Which is actually what Abe and Dariela are talking about at the start of this week’s episode. Following last week’s make-up sex, the couple seems better than they’ve been in a while, but they’re still caught on a central disagreement: Dariela thinks they owe it to Isaac to get him off the plane and away from the violence, but Abe is still dead-set on solving the sterility crisis. Dariela doesn’t seem convinced, so they table it for the time being.
Meanwhile, the Morgans are doing mad science under everyone’s nose. Turns out Mitch wasn’t doing anything particularly sinister when he drugged Jamie; he just wanted her out of the way for a bit while he figured out what to do next. He gives his dad, who is understandably confused about why his son drugged a woman unconscious, perhaps the clearest explanation as to what’s been going on: He didn’t spend all of those ten years in a stasis tank. The bio-drive implanted in his head was a means by which he could be mind-controlled, and Charles Duncan was the evil persona that emerged when Abigail Westbrook turned it on to have him help her with her evil hybrid projects. So now Mitch needs to do something about the bio-drive before bad stuff happens. Luckily, Pop Morgan has a new plan for getting the Bio-Drive out of his son’s head: hitting him up the side of the head with an EMP stick plugged right into the airplane’s power supply.
Unfortunately, the process requires three jolts, and the Morgans can only pull off two before the plane starts to run out of power. But surprise! It isn’t because they’re using it to wallop Mitch in the head; it’s because Abigail Westbrook hid a hybrid on their plane, one that’s clinging to the power supply and causing it to go haywire. If they don’t do something about that hybrid, the plane will fall out of the sky. Making matters worse, the fact that Mitch only got two jolts instead of three means that he’s kind of blind and also his bio-drive is rebooting, which will ultimately let Abigail turn it on and allow Charles Duncan to take over his mind.
Speaking of Abigail, she’s pretty busy. Having taken her brother to Copenhagen, she’s strung the poor guy up in a lab and resorted to torturing him in order to find out how he communicates with animals. She does this by forcing him to control a tiger: First by covering him in antelope blood and getting him to stop the tiger from eating him, and later by showing him the status of his friends on their seemingly doomed plane and reminding him of his dead son. It is all so low. But she gets what she wants. Abigail can now activate the hybrid beacons.
“To do what?” you might ask. For that answer, we go to Logan, who is still on this show. He’s not only starting his first day at the IADG solving the mystery of the dead Black Forest hikers, but he’s also the subject of a really good gag I’m not going to spoil here.

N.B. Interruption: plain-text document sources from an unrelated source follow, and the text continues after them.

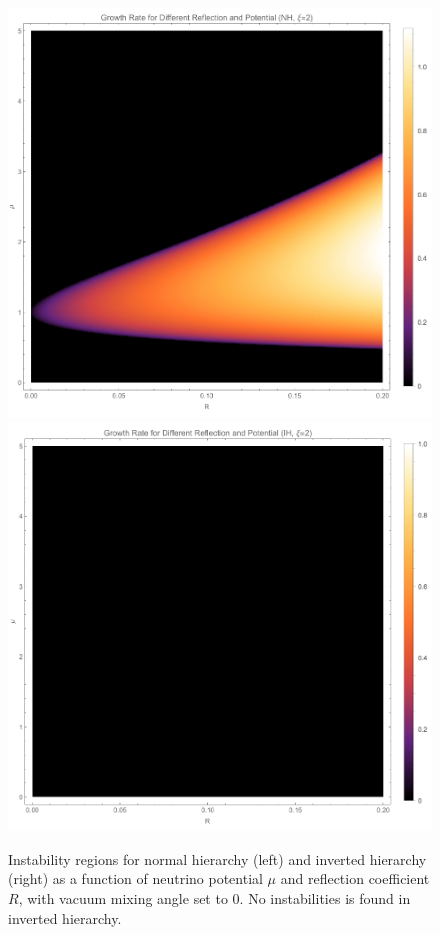 \begin{figure}[htbp]
    \includegraphics[width=\textwidth]{chapters/assets/halo/growth-rate-mu-refl-nh.jpg}
    \endminipage\hfill
    \includegraphics[width=\textwidth]{chapters/assets/halo/growth-rate-mu-refl-ih.jpg}
    \endminipage\hfill
    \caption{Instability regions for normal hierarchy (left) and inverted hierarchy (right) as a function of neutrino potential $\mu$ and reflection coefficient $R$, with vacuum mixing angle set to 0. No instabilities is found in inverted hierarchy.}
    \label{chap:halo-sec:line-sym-fig:instability-regions}
\end{figure}




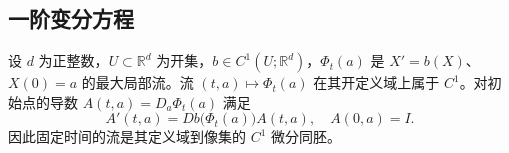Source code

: \subsection{一阶变分方程}
\label{b2:subsec:ode-first-variation}

\begin{theorem}\label{b2:thm:07-flow-derivative}
设 \(d\) 为正整数，\(U\subset\mathbb R^d\) 为开集，\(b\in C^1(U;\mathbb R^d)\)，\(\Phi_t(a)\) 是 \(X'=b(X)\)、\(X(0)=a\) 的最大局部流。流 \((t,a)\mapsto\Phi_t(a)\) 在其开定义域上属于 \(C^1\)。对初始点的导数 \(A(t,a)=D_a\Phi_t(a)\) 满足
\begin{equation}\label{b2:eq:07-variational-ode}
 A'(t,a)=Db\bigl(\Phi_t(a)\bigr)A(t,a),\quad A(0,a)=I.
\end{equation}
因此固定时间的流是其定义域到像集的 \(C^1\) 微分同胚。
\end{theorem}
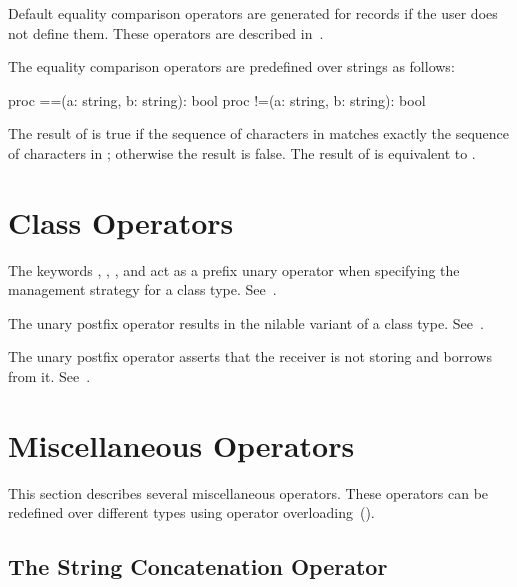 Default equality comparison operators are generated for records if the
user does not define them.  These operators are described
in~.

The equality comparison operators are predefined over strings as
follows:
\begin{chapel}
proc ==(a: string, b: string): bool
proc !=(a: string, b: string): bool
\end{chapel}
The result of  is true if the sequence of characters
in  matches exactly the sequence of characters in ;
otherwise the result is false.  The result of  is
equivalent to .

\section{Class Operators}
\label{Class_Operators}

The keywords , , , and
 act as a prefix unary operator when specifying the management
strategy for a class type. See~.

The unary postfix operator  results in the nilable variant of a
class type. See~.

The unary postfix operator \chpl{!} asserts that the receiver is not
storing  and borrows from it. See~.

\section{Miscellaneous Operators}
\label{Miscellaneous_Operators}

This section describes several miscellaneous operators.  These
operators can be redefined over different types using operator
overloading~().

\subsection{The String Concatenation Operator}
\label{The_String_Concatenation_Operator}

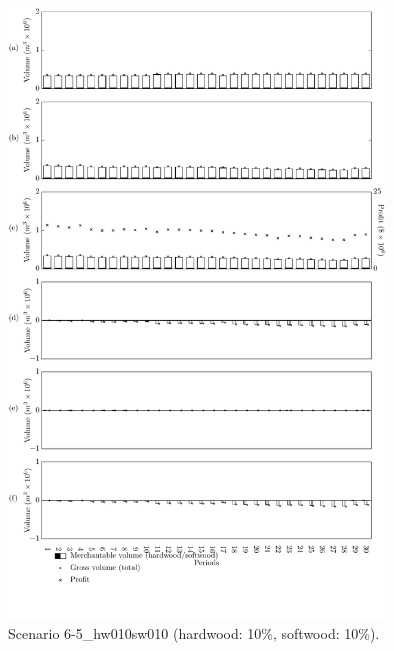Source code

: \begin{figure}[h]
  \centering
  \includegraphics[width=10cm]{images/appendix/s6-5_hw010sw010}
  \caption{Scenario 6-5\_hw010sw010 (hardwood: 10\%, softwood: 10\%).}
  \label{fig:s6-5_hw010sw010}
\end{figure}

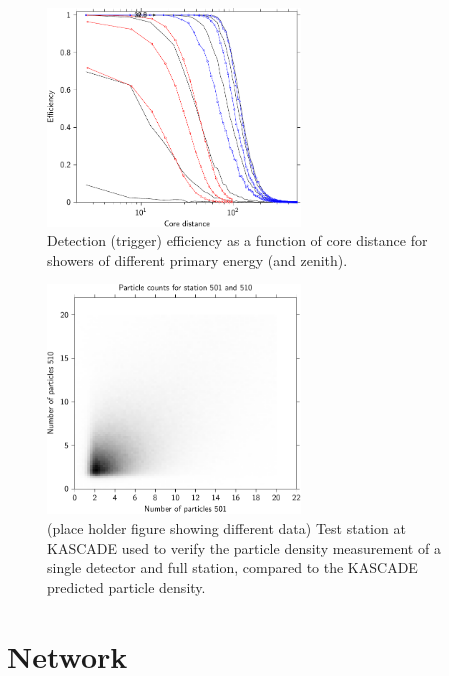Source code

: \begin{figure}
    \centering
    \includegraphics[width=0.6\textwidth]
                    {plots/experiment/efficiency_two_16}
    \caption{Detection (trigger) efficiency as a function of core distance for showers of different primary energy (and zenith).}
    \label{fig:efficiency_two_16}
\end{figure}


\begin{figure}
    \centering
    \includegraphics[width=0.6\textwidth]
                    {plots/experiment/n_501_510_sum}
    \caption{(place holder figure showing different data) Test station at KASCADE used to verify the particle density measurement of a single detector and full station, compared to the KASCADE predicted particle density.}
    \label{fig:n_501_510_sum}
\end{figure}


\section{Network}

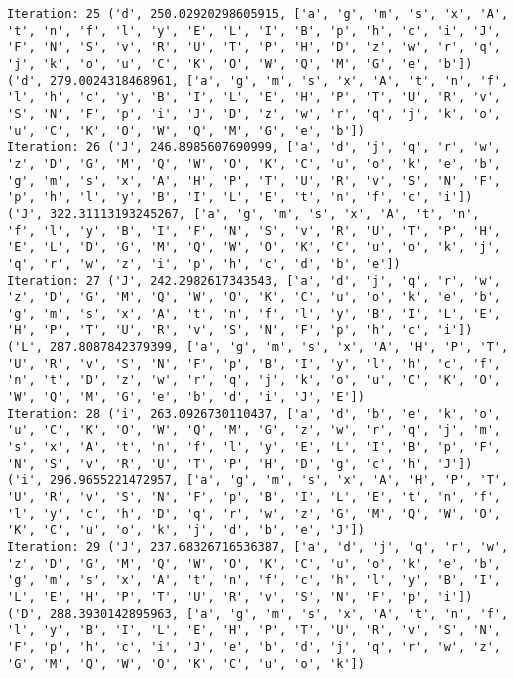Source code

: \documentclass[english,man]{apa6}
\begin{document}
\begin{verbatim}
Iteration: 25 ('d', 250.02920298605915, ['a', 'g', 'm', 's', 'x', 'A', 't', 'n', 'f', 'l', 'y', 'E', 'L', 'I', 'B', 'p', 'h', 'c', 'i', 'J', 'F', 'N', 'S', 'v', 'R', 'U', 'T', 'P', 'H', 'D', 'z', 'w', 'r', 'q', 'j', 'k', 'o', 'u', 'C', 'K', 'O', 'W', 'Q', 'M', 'G', 'e', 'b']) ('d', 279.0024318468961, ['a', 'g', 'm', 's', 'x', 'A', 't', 'n', 'f', 'l', 'h', 'c', 'y', 'B', 'I', 'L', 'E', 'H', 'P', 'T', 'U', 'R', 'v', 'S', 'N', 'F', 'p', 'i', 'J', 'D', 'z', 'w', 'r', 'q', 'j', 'k', 'o', 'u', 'C', 'K', 'O', 'W', 'Q', 'M', 'G', 'e', 'b'])
Iteration: 26 ('J', 246.8985607690999, ['a', 'd', 'j', 'q', 'r', 'w', 'z', 'D', 'G', 'M', 'Q', 'W', 'O', 'K', 'C', 'u', 'o', 'k', 'e', 'b', 'g', 'm', 's', 'x', 'A', 'H', 'P', 'T', 'U', 'R', 'v', 'S', 'N', 'F', 'p', 'h', 'l', 'y', 'B', 'I', 'L', 'E', 't', 'n', 'f', 'c', 'i']) ('J', 322.31113193245267, ['a', 'g', 'm', 's', 'x', 'A', 't', 'n', 'f', 'l', 'y', 'B', 'I', 'F', 'N', 'S', 'v', 'R', 'U', 'T', 'P', 'H', 'E', 'L', 'D', 'G', 'M', 'Q', 'W', 'O', 'K', 'C', 'u', 'o', 'k', 'j', 'q', 'r', 'w', 'z', 'i', 'p', 'h', 'c', 'd', 'b', 'e'])
Iteration: 27 ('J', 242.2982617343543, ['a', 'd', 'j', 'q', 'r', 'w', 'z', 'D', 'G', 'M', 'Q', 'W', 'O', 'K', 'C', 'u', 'o', 'k', 'e', 'b', 'g', 'm', 's', 'x', 'A', 't', 'n', 'f', 'l', 'y', 'B', 'I', 'L', 'E', 'H', 'P', 'T', 'U', 'R', 'v', 'S', 'N', 'F', 'p', 'h', 'c', 'i']) ('L', 287.8087842379399, ['a', 'g', 'm', 's', 'x', 'A', 'H', 'P', 'T', 'U', 'R', 'v', 'S', 'N', 'F', 'p', 'B', 'I', 'y', 'l', 'h', 'c', 'f', 'n', 't', 'D', 'z', 'w', 'r', 'q', 'j', 'k', 'o', 'u', 'C', 'K', 'O', 'W', 'Q', 'M', 'G', 'e', 'b', 'd', 'i', 'J', 'E'])
Iteration: 28 ('i', 263.0926730110437, ['a', 'd', 'b', 'e', 'k', 'o', 'u', 'C', 'K', 'O', 'W', 'Q', 'M', 'G', 'z', 'w', 'r', 'q', 'j', 'm', 's', 'x', 'A', 't', 'n', 'f', 'l', 'y', 'E', 'L', 'I', 'B', 'p', 'F', 'N', 'S', 'v', 'R', 'U', 'T', 'P', 'H', 'D', 'g', 'c', 'h', 'J']) ('i', 296.9655221472957, ['a', 'g', 'm', 's', 'x', 'A', 'H', 'P', 'T', 'U', 'R', 'v', 'S', 'N', 'F', 'p', 'B', 'I', 'L', 'E', 't', 'n', 'f', 'l', 'y', 'c', 'h', 'D', 'q', 'r', 'w', 'z', 'G', 'M', 'Q', 'W', 'O', 'K', 'C', 'u', 'o', 'k', 'j', 'd', 'b', 'e', 'J'])
Iteration: 29 ('J', 237.68326716536387, ['a', 'd', 'j', 'q', 'r', 'w', 'z', 'D', 'G', 'M', 'Q', 'W', 'O', 'K', 'C', 'u', 'o', 'k', 'e', 'b', 'g', 'm', 's', 'x', 'A', 't', 'n', 'f', 'c', 'h', 'l', 'y', 'B', 'I', 'L', 'E', 'H', 'P', 'T', 'U', 'R', 'v', 'S', 'N', 'F', 'p', 'i']) ('D', 288.3930142895963, ['a', 'g', 'm', 's', 'x', 'A', 't', 'n', 'f', 'l', 'y', 'B', 'I', 'L', 'E', 'H', 'P', 'T', 'U', 'R', 'v', 'S', 'N', 'F', 'p', 'h', 'c', 'i', 'J', 'e', 'b', 'd', 'j', 'q', 'r', 'w', 'z', 'G', 'M', 'Q', 'W', 'O', 'K', 'C', 'u', 'o', 'k'])

\end{verbatim}
\end{document}
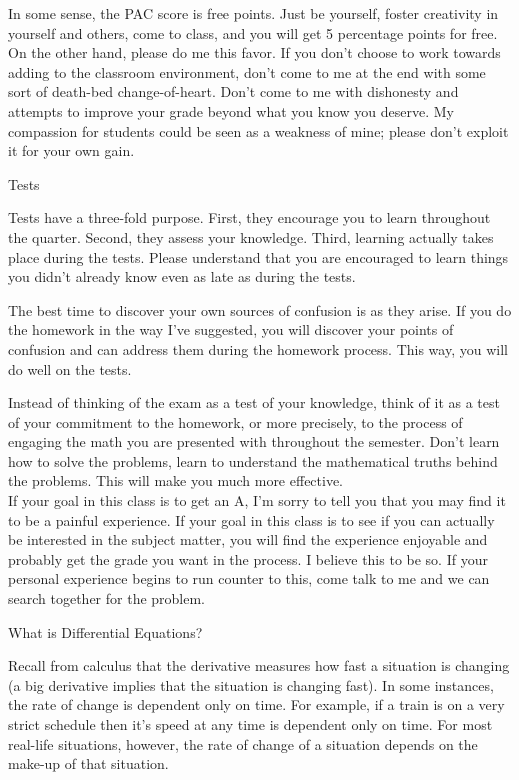 \documentclass[12pt]{letter}
\begin{document}
In some sense, the PAC score is free points.  Just be yourself, foster 
creativity in yourself and others, come to class, and you will get 5 
percentage points for free.  On the other hand, please do me this favor.  
If you don't choose to work towards adding to the classroom environment, 
don't come to me at the end with some sort of death-bed change-of-heart.  
Don't come to me with dishonesty and attempts to improve your grade beyond 
what you know you deserve.  My compassion for students could be seen as a 
weakness of mine; please don't exploit it for your own gain.

\large Tests \normalsize  

Tests have a three-fold purpose.  First, they encourage you to learn 
throughout the quarter.  Second, they assess your knowledge.  Third, 
learning actually takes place during the tests.  Please understand that 
you are encouraged to learn things you didn't already know even as late as 
during the tests.

The best time to discover your own sources of confusion is as they arise.  
If you do the homework in the way I've suggested, you will discover your 
points of confusion and can address them during the homework process.  
This way, you will do well on the tests.  

Instead of thinking of the exam as a test of your knowledge, think 
of it as a test of your commitment to the homework, or more precisely, to 
the process of engaging the math you are presented with throughout the 
semester.  Don't learn how to solve the problems, learn to understand the 
mathematical truths behind the problems.  This will make you much more 
effective.\\

If your goal in this class is to get an A, I'm sorry to tell you that you 
may find it to be a painful experience.  If your goal in this class is to 
see if you can actually be interested in the subject matter, you will find 
the experience enjoyable and probably get the grade you want in the 
process.  I believe this to be so.  If your personal experience begins to 
run counter to this, come talk to me and we can search together for the 
problem.

\newpage

\Large What is Differential Equations?\normalsize

Recall from calculus that the derivative measures how fast a situation is 
changing (a big derivative implies that the situation is changing fast).  
In some instances, the rate of change is dependent only on time.  For 
example, if a train is on a very strict schedule then it's speed at any 
time is dependent only on time.  For most real-life situations, however, 
the rate of change of a situation depends on the make-up of that 
situation.
\end{document}
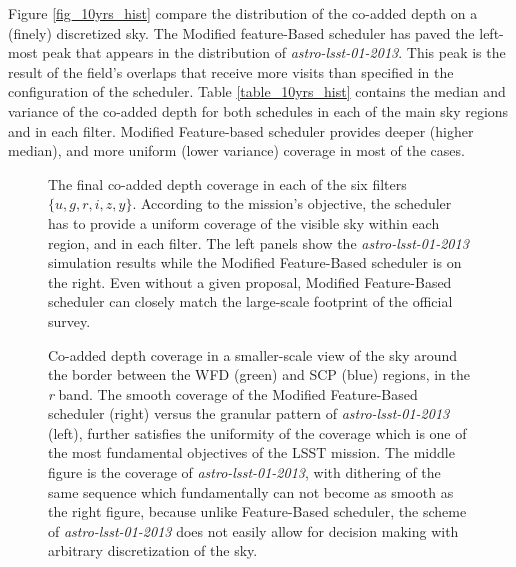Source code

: \documentclass[12pt]{aastex62}
\theoremstyle{definition}
\begin{document}
Figure \ref{fig_10yrs_hist} compare the distribution of the co-added depth on a (finely) discretized sky. The Modified feature-Based scheduler has paved the left-most peak that appears in the distribution of \textit{astro-lsst-01-2013}. This peak is the result of the field's overlaps that receive more visits than specified in the configuration of the scheduler. Table \ref{table_10yrs_hist} contains the median and variance of the co-added depth for both schedules in each of the main sky regions and in each filter. Modified Feature-based scheduler provides deeper (higher median), and more uniform (lower variance) coverage in most of the cases.

\begin{figure}[h!]
\caption{The final co-added depth coverage in each of the six filters $\{ u, g, r, i, z, y\}$. According to the mission's objective, the scheduler has to provide a uniform coverage of the visible sky within each region, and in each filter. The left panels show the \textit{astro-lsst-01-2013} simulation results while the Modified Feature-Based scheduler is on the right. Even without a given proposal, Modified Feature-Based scheduler can closely match the large-scale footprint of the official survey.}
\label{fig_10yrs_skymap}
\end{figure}


\begin{figure}
\caption{Co-added depth coverage in a smaller-scale view of the sky around the border between the WFD (green) and SCP (blue) regions, in the \textit{r} band. The smooth coverage of the Modified Feature-Based scheduler (right) versus the granular pattern of \textit{astro-lsst-01-2013} (left), further satisfies the uniformity of the coverage which is one of the most fundamental objectives of the LSST mission. The middle figure is the coverage of \textit{astro-lsst-01-2013}, with dithering of the same sequence which fundamentally can not become as smooth as the right figure, because unlike Feature-Based scheduler, the scheme of \textit{astro-lsst-01-2013} does not easily allow for decision making with arbitrary discretization of the sky.}\label{fig_zoomin_r}
\end{figure}
\end{document}
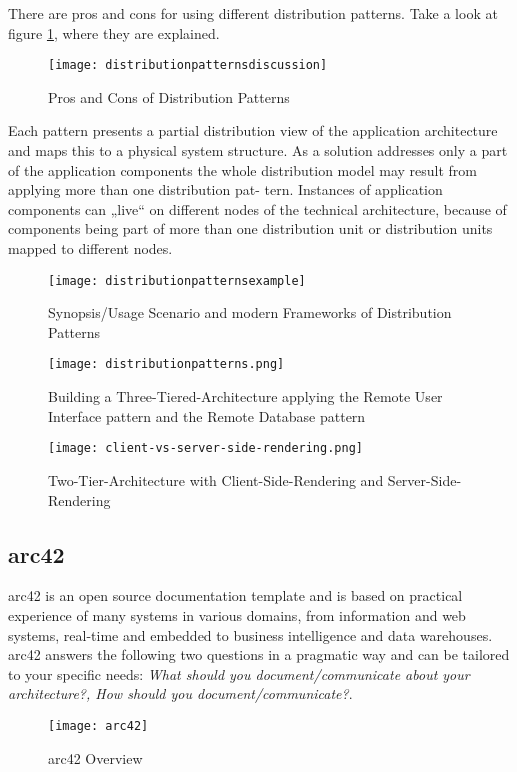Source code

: There are pros and cons for using different distribution patterns. Take a look at figure \ref{fig:dpatternsdiscussion}, where they are explained.

\begin{figure}[H]
  \center
  \texttt{[image: distributionpatternsdiscussion]}
  \caption{Pros and Cons of Distribution Patterns}
  \label{fig:dpatternsdiscussion}
\end{figure}

Each pattern presents a partial distribution view of the application architecture and maps this to a physical system structure. As a solution addresses only a part of the application components the whole distribution model may result from applying more than one distribution pat- tern. Instances of application components can „live“ on different nodes of the technical architecture, because of components being part of more than one distribution unit or distribution units mapped to different nodes.

\begin{figure}[H]
  \center
  \texttt{[image: distributionpatternsexample]}
  \caption{Synopsis/Usage Scenario and modern Frameworks of Distribution Patterns}
  \label{fig:dpatternexample}
\end{figure}

\begin{figure}[H]
  \center
  \texttt{[image: distributionpatterns.png]}
  \caption{Building a Three-Tiered-Architecture applying the Remote User Interface pattern and the Remote Database pattern}
\end{figure}

\begin{figure}[H]
  \center
  \texttt{[image: client-vs-server-side-rendering.png]}
  \caption{Two-Tier-Architecture with Client-Side-Rendering and Server-Side-Rendering}
\end{figure}

\subsection{arc42}
arc42 is an open source documentation template and is based on practical experience of many systems in various domains, from information and web systems, real-time and embedded to business intelligence and data warehouses. arc42 answers the following two questions in a pragmatic way and can be tailored to your specific needs: \textit{What should you document/communicate about your architecture?,  How should you document/communicate?}.

\begin{figure}[H]
  \center
  \texttt{[image: arc42]}
  \caption{arc42 Overview}
\end{figure}
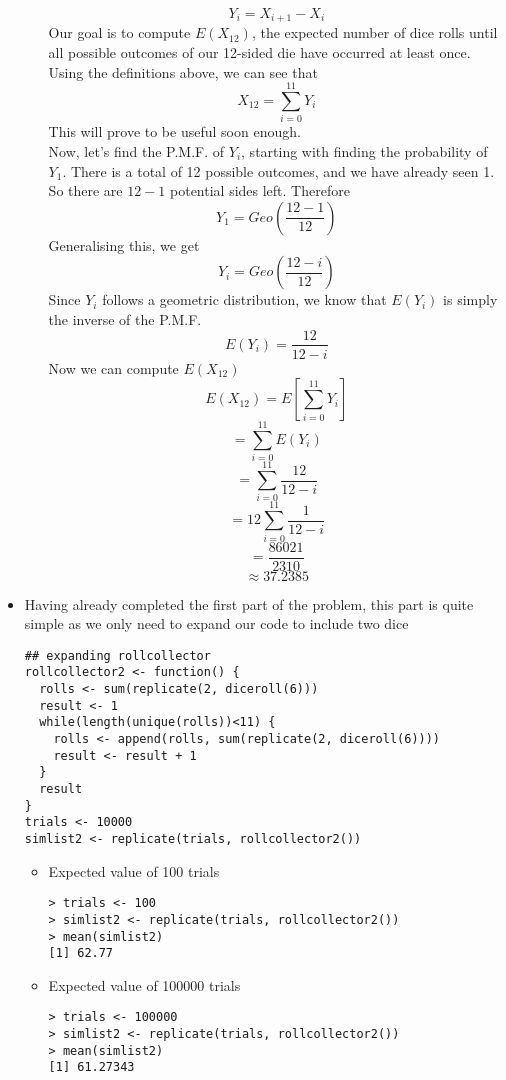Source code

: \documentclass{article}
\begin{document}
\begin{itemize}
\begin{itemize}
        \[Y_i = X_{i+1}-X_i\]
        Our goal is to compute \(E(X_{12})\), the expected number of dice rolls until all possible outcomes of our 12-sided die have occurred at least once. Using the definitions above, we can see that
        \[X_{12} = \sum_{i=0}^{11} Y_i\]
        This will prove to be useful soon enough.\\
        Now, let's find the P.M.F. of \(Y_i\), starting with finding the probability of \(Y_1\). There is a total of 12 possible outcomes, and we have already seen 1. So there are \(12-1\) potential sides left. Therefore
        \[Y_1 = Geo(\frac{12-1}{12})\]
        Generalising this, we get
        \[Y_i = Geo(\frac{12-i}{12})\]
        Since \(Y_i\) follows a geometric distribution, we know that \(E(Y_i)\) is simply the inverse of the P.M.F.
        \[E(Y_i) = \frac{12}{12-i}\]
        Now we can compute \(E(X_{12})\)
        \[E(X_{12}) = E[\sum_{i=0}^{11} Y_i]\]
        \[= \sum_{i=0}^{11}E( Y_i)\]
        \[= \sum_{i=0}^{11}\frac{12}{12-i}\]
        \[= 12\sum_{i=0}^{11}\frac{1}{12-i}\]
        \[= \frac{86021}{2310}\]
        \[\approx 37.2385\]
            \end{itemize}
        \item
        Having already completed the first part of the problem, this part is quite simple as we only need to expand our code to include two dice
            \begin{verbatim}
## expanding rollcollector 
rollcollector2 <- function() {
  rolls <- sum(replicate(2, diceroll(6)))
  result <- 1
  while(length(unique(rolls))<11) {
    rolls <- append(rolls, sum(replicate(2, diceroll(6))))
    result <- result + 1
  }
  result
}
trials <- 10000
simlist2 <- replicate(trials, rollcollector2())
            \end{verbatim}
            \begin{itemize}
                \item Expected value of 100 trials
                \begin{verbatim}
> trials <- 100
> simlist2 <- replicate(trials, rollcollector2())
> mean(simlist2)
[1] 62.77       
                \end{verbatim}
                \item Expected value of 100000 trials
                \begin{verbatim}
> trials <- 100000
> simlist2 <- replicate(trials, rollcollector2())
> mean(simlist2)
[1] 61.27343
                \end{verbatim}
            \end{itemize}
    \end{itemize}
         
\end{document}
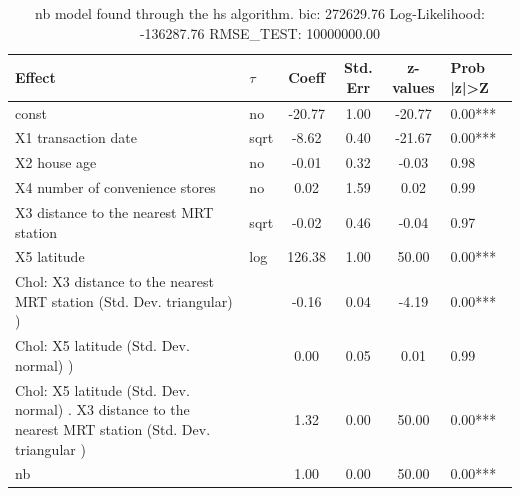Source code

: \begin{table}
	\caption{nb model found through the hs algorithm. bic: 272629.76 Log-Likelihood: -136287.76 RMSE_TEST: 10000000.00}
	\begin{center}
		\begin{tabular}{|l|l|c|c|c|l|}
			\hline
			Effect & $\tau$ & Coeff & Std. Err & z-values & Prob |z|>Z \\
			\hline
			const & no & -20.77 & 1.00 & -20.77 & 0.00*** \\
			\hline
			X1 transaction date & sqrt & -8.62 & 0.40 & -21.67 & 0.00*** \\
			\hline
			X2 house age & no & -0.01 & 0.32 & -0.03 & 0.98 \\
			\hline
			X4 number of convenience stores & no & 0.02 & 1.59 & 0.02 & 0.99 \\
			\hline
			X3 distance to the nearest MRT station & sqrt & -0.02 & 0.46 & -0.04 & 0.97 \\
			\hline
			X5 latitude & log & 126.38 & 1.00 & 50.00 & 0.00*** \\
			\hline
			 Chol: X3 distance to the nearest MRT station (Std. Dev. triangular) ) &  & -0.16 & 0.04 & -4.19 & 0.00*** \\
			\hline
			 Chol: X5 latitude (Std. Dev. normal) ) &  & 0.00 & 0.05 & 0.01 & 0.99 \\
			\hline
			 Chol: X5 latitude (Std. Dev. normal) . X3 distance to the nearest MRT station (Std. Dev.   triangular ) &  & 1.32 & 0.00 & 50.00 & 0.00*** \\
			\hline
			nb &  & 1.00 & 0.00 & 50.00 & 0.00*** \\
			\hline
		\end{tabular}
	\end{center}
\end{table}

Unfortunately, this is a totally underwhelming subplot, as Logan and his new co-workers just deduce stuff from computers and there really doesn’t seem to be any reason for him to be there. Anyway, they find out that the deaths were caused by spores that came from hybrid nests a few miles out, and that there are two other hybrid nests in both Seoul and Atlanta. Long story short: If they’re allowed to hatch, hybrids would overrun the world.
That would appear to be Abigail’s endgame.
The Zoo Crew, however, is too busy trying to survive to figure any of this out. As the plane’s power reaches critical levels and begins to fall from the sky, Abe and Dariela go after the hybrid Buffy-style with axes and blades, while Jamie and Mitch try to reboot everything — only the fight with the hybrid takes too long and Mitch is no longer Mitch, but Charles Duncan. As they free fall and struggle, Jamie is able to get herself free of Duncan, but there are only 30 seconds until their fall is terminal. Man, Zoo really likes its cliff-hangers.